A coefficient table (WH-134) has been prepared which contains the appropriate decimals for computing the extra half-time due.

Examples: (i) If there is a monthly commission payment of $416, the amount of commission allocable to a single week is $96 ($416 × 12 = $4,992 ÷ 52 = $96). In a week in which an employee who is due overtime compensation after 40 hours works 48 hours, dividing $96 by 48 gives the increase to the regular rate of $2. Multiplying one-half of this figure by 8 overtime hours gives the additional overtime pay due of $8. The $96 may also be multiplied by 0.083 (the appropriate decimal shown on the coefficient table) to get the additional overtime pay due of $8.

(ii) An employee received $384 in commissions for a 4-week period. Dividing this by 4 gives him a weekly increase of $96. Assume that he is due overtime compensation after 40 hours and that in the 4-week period he worked 44, 40, 44 and 48 hours. He would be due additional compensation of $4.36 for the first and third week ($96 ÷ 44 = $2.18 ÷ 2 = $1.09 × 4 overtime hours = $4.36), no extra compensation for the second week during which no overtime hours were worked, and $8 for the fourth week, computed in the same manner as weeks one and three. The additional overtime pay due may also be computed by multiplying the amount of the weekly increase by the appropriate decimal on the coefficient table, for each week in which overtime was worked.

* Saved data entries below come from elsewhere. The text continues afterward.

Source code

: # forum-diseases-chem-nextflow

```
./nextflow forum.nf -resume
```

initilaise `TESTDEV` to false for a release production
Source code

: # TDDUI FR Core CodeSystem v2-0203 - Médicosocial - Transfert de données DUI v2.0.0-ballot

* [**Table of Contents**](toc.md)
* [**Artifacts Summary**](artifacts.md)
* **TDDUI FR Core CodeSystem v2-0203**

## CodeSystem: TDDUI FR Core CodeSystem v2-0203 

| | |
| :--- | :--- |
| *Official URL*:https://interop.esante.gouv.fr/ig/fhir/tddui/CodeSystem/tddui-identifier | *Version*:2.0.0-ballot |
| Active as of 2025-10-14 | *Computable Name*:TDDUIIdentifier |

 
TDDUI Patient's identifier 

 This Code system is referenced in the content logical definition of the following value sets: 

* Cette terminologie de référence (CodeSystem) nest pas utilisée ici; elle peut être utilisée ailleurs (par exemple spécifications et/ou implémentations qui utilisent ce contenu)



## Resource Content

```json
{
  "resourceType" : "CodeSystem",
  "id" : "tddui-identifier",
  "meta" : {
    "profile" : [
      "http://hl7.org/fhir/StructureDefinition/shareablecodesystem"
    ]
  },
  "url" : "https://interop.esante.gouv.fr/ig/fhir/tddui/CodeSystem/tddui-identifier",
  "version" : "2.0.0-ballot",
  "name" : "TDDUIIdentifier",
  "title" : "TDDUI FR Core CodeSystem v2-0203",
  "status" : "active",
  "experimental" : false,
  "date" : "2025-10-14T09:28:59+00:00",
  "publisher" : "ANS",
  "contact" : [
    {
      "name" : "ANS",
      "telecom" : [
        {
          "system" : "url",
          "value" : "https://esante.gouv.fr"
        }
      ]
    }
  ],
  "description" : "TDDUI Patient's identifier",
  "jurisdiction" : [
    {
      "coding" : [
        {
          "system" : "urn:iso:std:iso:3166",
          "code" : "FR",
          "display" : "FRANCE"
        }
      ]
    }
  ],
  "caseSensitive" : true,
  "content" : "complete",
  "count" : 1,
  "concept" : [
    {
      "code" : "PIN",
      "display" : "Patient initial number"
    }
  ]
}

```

(b) Allocation of equal amounts to each hour worked. Sometimes, there are facts which make it inappropriate to assume equal commission earnings for each workweek. For example, the number of hours worked each week may vary significantly. In such cases, rather than following the method outlined in paragraph (a) of this section, it is reasonable to assume that the employee earned an equal amount of commission in each hour that he worked during the commission computation period. The amount of the commission payment should be divided by the number of hours worked in the period in order to determine the amount of the increase in the regular rate allocable to the commission payment. One-half of this figure should be multiplied by the number of statutory overtime hours worked by the employee in the overtime workweeks of the commission computation period, to get the amount of additional overtime compensation due for this period.

Example: An employee received commissions of $192 for a commission computation period of 96 hours, including 16 overtime hours (i.e., two workweeks of 48 hours each). Dividing the $192 by 96 gives a $2 increase in the hourly rate. If the employee is entitled to overtime after 40 hours in a workweek, he is due an additional $16 for the commission computation period, representing an additional $1 for each of the 16 overtime hours.

[33 FR 986, Jan. 26, 1968, as amended at 46 FR 7310, Jan. 23, 1981]

If there are delays in crediting sales or debiting returns or allowances which affect the computation of commissions, the amounts paid to the employee for the computation period will be accepted as the total commission earnings of the employee during such period, and the commission may be allocated over the period from the last commission computation date to the present commission computation date, even though there may be credits or debits resulting from work which actually occurred during a previous period. The hourly increase resulting from the commission may be computed as outlined in the preceding paragraphs.

Overtime pay for employees paid wholly or partly on a commission basis may be computed on an established basic rate, in lieu of the method described above. See §778.400 and part 548 of this chapter.